Collected data:
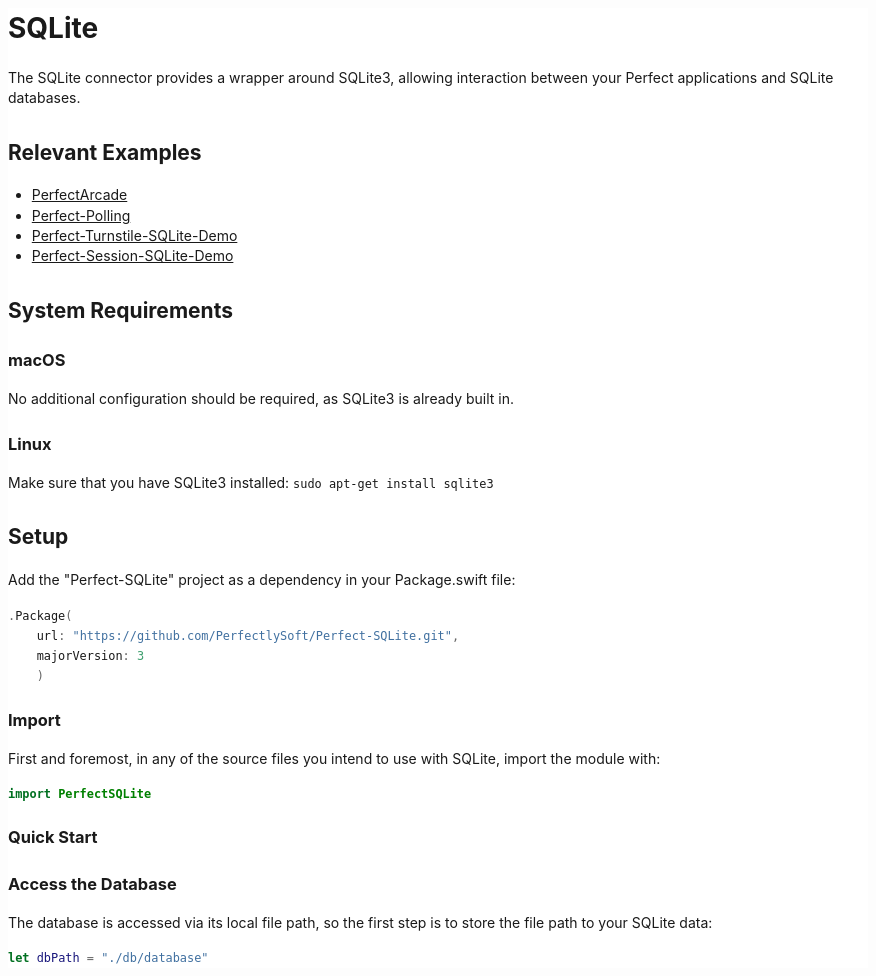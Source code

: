 # SQLite

The SQLite connector provides a wrapper around SQLite3, allowing interaction between your Perfect applications and SQLite databases.

## Relevant Examples

* [PerfectArcade](https://github.com/PerfectExamples/PerfectArcade)
* [Perfect-Polling](https://github.com/PerfectExamples/Perfect-Polling)
* [Perfect-Turnstile-SQLite-Demo](https://github.com/PerfectExamples/Perfect-Turnstile-SQLite-Demo)
* [Perfect-Session-SQLite-Demo](https://github.com/PerfectExamples/Perfect-Session-SQLite-Demo)


## System Requirements

### macOS

No additional configuration should be required, as SQLite3 is already built in.

### Linux

Make sure that you have SQLite3 installed: `sudo apt-get install sqlite3`

## Setup

Add the "Perfect-SQLite" project as a dependency in your Package.swift file:

``` swift
.Package(
	url: "https://github.com/PerfectlySoft/Perfect-SQLite.git",
	majorVersion: 3
	)
```

### Import

First and foremost, in any of the source files you intend to use with SQLite, import the module with:

``` swift
import PerfectSQLite
```

### Quick Start

### Access the Database

The database is accessed via its local file path, so the first step is to store the file path to your SQLite data:

``` swift
let dbPath = "./db/database"
```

• _PROBLEM REQUIREMENTS_
The word "Demo" may appear in several lines of the data; copy every line where it does.

• _COMPLETED TASK_
* [Perfect-Turnstile-SQLite-Demo](https://github.com/PerfectExamples/Perfect-Turnstile-SQLite-Demo)
* [Perfect-Session-SQLite-Demo](https://github.com/PerfectExamples/Perfect-Session-SQLite-Demo)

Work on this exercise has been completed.